WHAT YOU NEED TO DO | Copy every line that holds the string "optimization" from the data below.

INPUT |
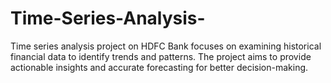 # Time-Series-Analysis-
Time series analysis project on HDFC Bank focuses on examining historical financial data to identify trends and patterns. The project aims to provide actionable insights and accurate forecasting for better decision-making.
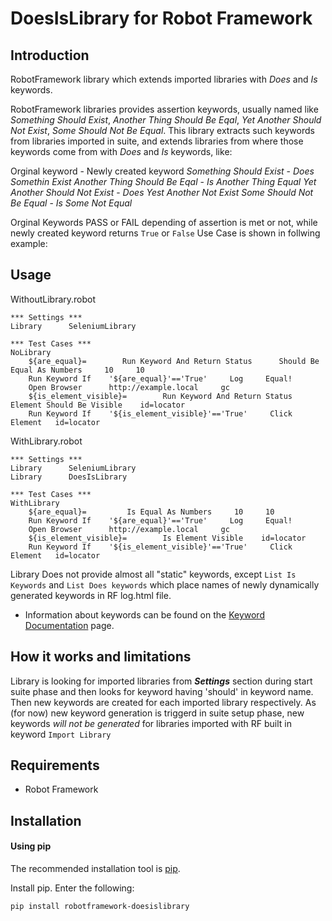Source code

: DoesIsLibrary for Robot Framework
==================================================


Introduction
------------

RobotFramework library which extends imported libraries with *Does* and *Is* keywords.

RobotFramework libraries provides assertion keywords, usually named like *Something Should Exist*, *Another Thing Should Be Eqal*, *Yet Another Should Not Exist*, *Some Should Not Be Equal*. This library extracts such keywords from libraries imported in suite, and extends libraries from where those keywords come from with *Does* and *Is* keywords, like:

Orginal keyword - Newly created keyword
*Something Should Exist* - *Does Somethin Exist*
*Another Thing Should Be Eqal* - *Is Another Thing Equal*
*Yet Another Should Not Exist* - *Does Yest Another Not Exist*
*Some Should Not Be Equal* - *Is Some Not Equal*


Orginal Keywords PASS or FAIL depending of assertion is met or not, while newly created keyword returns `True` or `False`
Use Case is shown in follwing example:

Usage
-----

WithoutLibrary.robot

    *** Settings ***
    Library      SeleniumLibrary

    *** Test Cases ***
    NoLibrary
        ${are_equal}=        Run Keyword And Return Status      Should Be Equal As Numbers     10     10
        Run Keyword If    '${are_equal}'=='True'     Log     Equal!
        Open Browser      http://example.local     gc
        ${is_element_visible}=        Run Keyword And Return Status      Element Should Be Visible    id=locator
        Run Keyword If    '${is_element_visible}'=='True'     Click Element   id=locator

WithLibrary.robot

    *** Settings ***
    Library      SeleniumLibrary
    Library      DoesIsLibrary

    *** Test Cases ***
    WithLibrary
        ${are_equal}=         Is Equal As Numbers     10     10
        Run Keyword If    '${are_equal}'=='True'     Log     Equal!
        Open Browser      http://example.local     gc
        ${is_element_visible}=        Is Element Visible    id=locator
        Run Keyword If    '${is_element_visible}'=='True'     Click Element   id=locator


Library Does not provide almost all "static" keywords, except `List Is Keywords` and `List Does keywords` which place names of newly dynamically generated keywords in RF log.html file.

- Information about keywords can be found on the [Keyword Documentation](https://raw.githack.com/sebastianciupinski/robotframework-doesislibrary/master/docs/DoesIsLibrary.html) page.

How it works and limitations
----------------------------

Library is looking for imported libraries from ***Settings*** section during start suite phase and then looks for keyword having 'should' in keyword name. Then new keywords are created for each imported library respectively.
As (for now) new keyword generation is triggerd in suite setup phase, new keywords *will not be generated* for libraries imported with RF built in keyword `Import Library`


Requirements
------------
* Robot Framework


Installation
------------
#### Using pip ####

The recommended installation tool is [pip](http://pip-installer.org).

Install pip.
Enter the following:

    pip install robotframework-doesislibrary





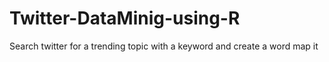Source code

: # Twitter-DataMinig-using-R
Search twitter for a trending topic with a  keyword and create a word map it
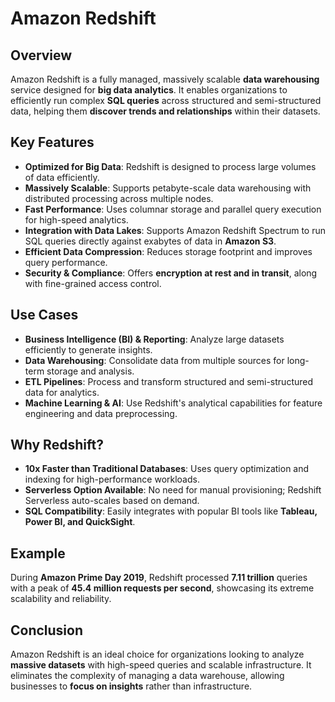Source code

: # Amazon Redshift

## Overview
Amazon Redshift is a fully managed, massively scalable **data warehousing** service designed for **big data analytics**. It enables organizations to efficiently run complex **SQL queries** across structured and semi-structured data, helping them **discover trends and relationships** within their datasets.

## Key Features
- **Optimized for Big Data**: Redshift is designed to process large volumes of data efficiently.
- **Massively Scalable**: Supports petabyte-scale data warehousing with distributed processing across multiple nodes.
- **Fast Performance**: Uses columnar storage and parallel query execution for high-speed analytics.
- **Integration with Data Lakes**: Supports Amazon Redshift Spectrum to run SQL queries directly against exabytes of data in **Amazon S3**.
- **Efficient Data Compression**: Reduces storage footprint and improves query performance.
- **Security & Compliance**: Offers **encryption at rest and in transit**, along with fine-grained access control.

## Use Cases
- **Business Intelligence (BI) & Reporting**: Analyze large datasets efficiently to generate insights.
- **Data Warehousing**: Consolidate data from multiple sources for long-term storage and analysis.
- **ETL Pipelines**: Process and transform structured and semi-structured data for analytics.
- **Machine Learning & AI**: Use Redshift's analytical capabilities for feature engineering and data preprocessing.

## Why Redshift?
- **10x Faster than Traditional Databases**: Uses query optimization and indexing for high-performance workloads.
- **Serverless Option Available**: No need for manual provisioning; Redshift Serverless auto-scales based on demand.
- **SQL Compatibility**: Easily integrates with popular BI tools like **Tableau, Power BI, and QuickSight**.

## Example
During **Amazon Prime Day 2019**, Redshift processed **7.11 trillion** queries with a peak of **45.4 million requests per second**, showcasing its extreme scalability and reliability.

## Conclusion
Amazon Redshift is an ideal choice for organizations looking to analyze **massive datasets** with high-speed queries and scalable infrastructure. It eliminates the complexity of managing a data warehouse, allowing businesses to **focus on insights** rather than infrastructure.
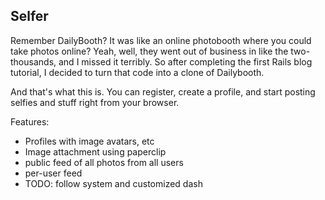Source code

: ## Selfer

Remember DailyBooth? It was like an online photobooth where you could take photos online? Yeah, well, they went out of business in like the two-thousands, and I missed it terribly.
So after completing the first Rails blog tutorial, I decided to turn that code into a clone of Dailybooth.

And that's what this is. You can register, create a profile, and start posting selfies and stuff right from
your browser.

Features:
* Profiles with image avatars, etc
* Image attachment using paperclip
* public feed of all photos from all users
* per-user feed
* TODO: follow system and customized dash
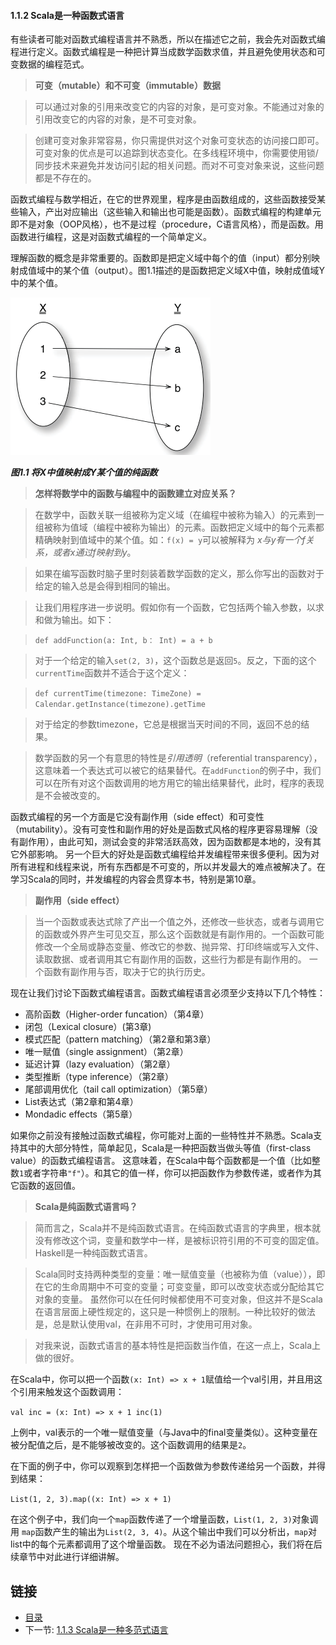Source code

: #### 1.1.2 Scala是一种函数式语言

有些读者可能对函数式编程语言并不熟悉，所以在描述它之前，我会先对函数式编程进行定义。函数式编程是一种把计算当成数学函数求值，并且避免使用状态和可变数据的编程范式。

> **可变（mutable）和不可变（immutable）数据**

> 可以通过对象的引用来改变它的内容的对象，是可变对象。不能通过对象的引用改变它的内容的对象，是不可变对象。

> 创建可变对象非常容易，你只需提供对这个对象可变状态的访问接口即可。可变对象的优点是可以追踪到状态变化。在多线程环境中，你需要使用锁/同步技术来避免并发访问引起的相关问题。而对不可变对象来说，这些问题都是不存在的。

函数式编程与数学相近，在它的世界观里，程序是由函数组成的，这些函数接受某些输入，产出对应输出（这些输入和输出也可能是函数）。函数式编程的构建单元即不是对象（OOP风格），也不是过程（procedure，C语言风格），而是函数。用函数进行编程，这是对函数式编程的一个简单定义。

理解函数的概念是非常重要的。函数即是把定义域中每个的值（input）都分别映射成值域中的某个值（output）。图1.1描述的是函数把定义域X中值，映射成值域Y中的某个值。

![](images/1.1.png)

***图1.1 将X中值映射成Y某个值的纯函数***

> **怎样将数学中的函数与编程中的函数建立对应关系？**

> 在数学中，函数关联一组被称为定义域（在编程中被称为输入）的元素到一组被称为值域（编程中被称为输出）的元素。函数把定义域中的每个元素都精确映射到值域中的某个值。如：`f(x) = y`可以被解释为
*x与y有一个f关系，或者x通过f映射到y*。

> 如果在编写函数时脑子里时刻装着数学函数的定义，那么你写出的函数对于给定的输入总是会得到相同的输出。

> 让我们用程序进一步说明。假如你有一个函数，它包括两个输入参数，以求和做为输出。如下：

> `def addFunction(a: Int, b： Int) = a + b`

> 对于一个给定的输入`set(2, 3)`，这个函数总是返回`5`。反之，下面的这个`currentTime`函数并不适合于这个定义：

> `def currentTime(timezone: TimeZone) = Calendar.getInstance(timezone).getTime`

> 对于给定的参数timezone，它总是根据当天时间的不同，返回不总的结果。

> 数学函数的另一个有意思的特性是*引用透明*（referential transparency），这意味着一个表达式可以被它的结果替代。在`addFunction`的例子中，我们可以在所有对这个函数调用的地方用它的输出结果替代，此时，程序的表现是不会被改变的。

函数式编程的另一个方面是它没有副作用（side effect）和可变性（mutability）。没有可变性和副作用的好处是函数式风格的程序更容易理解（没有副作用），由此可知，测试会变的非常活跃高效，因为函数都是本地的，没有其它外部影响。
另一个巨大的好处是函数式编程给并发编程带来很多便利。因为对所有进程和线程来说，所有东西都是不可变的，所以并发最大的难点被解决了。在学习Scala的同时，并发编程的内容会贯穿本书，特别是第10章。

> **副作用（side effect）**

> 当一个函数或表达式除了产出一个值之外，还修改一些状态，或者与调用它的函数或外界产生可见交互，那么这个函数就是有副作用的。一个函数可能修改一个全局或静态变量、修改它的参数、抛异常、打印终端或写入文件、读取数据、或者调用其它有副作用的函数，这些行为都是有副作用的。
一个函数有副作用与否，取决于它的执行历史。

现在让我们讨论下函数式编程语言。函数式编程语言必须至少支持以下几个特性：
- 高阶函数（Higher-order funcation）（第4章）
- 闭包（Lexical closure）(第3章)
- 模式匹配（pattern matching）（第2章和第3章）
- 唯一赋值（single assignment）（第2章）
- 延迟计算（lazy evaluation）（第2章）
- 类型推断（type inference）（第2章）
- 尾部调用优化（tail call optimization）（第5章）
- List表达式（第2章和第4章）
- Mondadic effects（第5章）

如果你之前没有接触过函数式编程，你可能对上面的一些特性并不熟悉。Scala支持其中的大部分特性，简单起见，Scala是一种把函数当做头等值（first-class value）的函数式编程语言。
这意味着，在Scala中每个函数都是一个值（比如整数`1`或者字符串`"f"`）。和其它的值一样，你可以把函数作为参数传递，或者作为其它函数的返回值。

> **Scala是纯函数式语言吗？**

> 简而言之，Scala并不是纯函数式语言。在纯函数式语言的字典里，根本就没有修改这个词，变量和数学中一样，是被标识符引用的不可变的固定值。Haskell是一种纯函数式语言。

> Scala同时支持两种类型的变量：唯一赋值变量（也被称为值（value）），即在它的生命周期中不可变的变量；可变变量，即可以改变状态或分配给其它对象的变量。
> 虽然你可以在任何时候都使用不可变对象，但这并不是Scala在语言层面上硬性规定的，这只是一种惯例上的限制。一种比较好的做法是，总是默认使用val，在非用不可时，才使用可用对象。

> 对我来说，函数式语言的基本特性是把函数当作值，在这一点上，Scala上做的很好。


在Scala中，你可以把一个函数`(x: Int) => x + 1`赋值给一个val引用，并且用这个引用来触发这个函数调用：

`val inc = (x: Int) => x + 1
inc(1)`

上例中，val表示的一个唯一赋值变量（与Java中的final变量类似）。这种变量在被分配值之后，是不能够被改变的。这个函数调用的结果是`2`。

在下面的例子中，你可以观察到怎样把一个函数做为参数传递给另一个函数，并得到结果：

`List(1, 2, 3).map((x: Int) => x + 1)`

在这个例子中，我们向一个`map`函数传递了一个增量函数，`List(1, 2, 3)`对象调用 `map`函数产生的输出为`List(2, 3, 4)`。从这个输出中我们可以分析出，`map`对list中的每个元素都调用了这个增量函数。
现在不必为语法问题担心，我们将在后续章节中对此进行详细讲解。


## 链接
- [目录](../README.md)
- 下一节: [1.1.3 Scala是一种多范式语言](1.1.1.3.md)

YOUR SOLUTION |
- **10x Faster than Traditional Databases**: Uses query optimization and indexing for high-performance workloads.
- 尾部调用优化（tail call optimization）（第5章）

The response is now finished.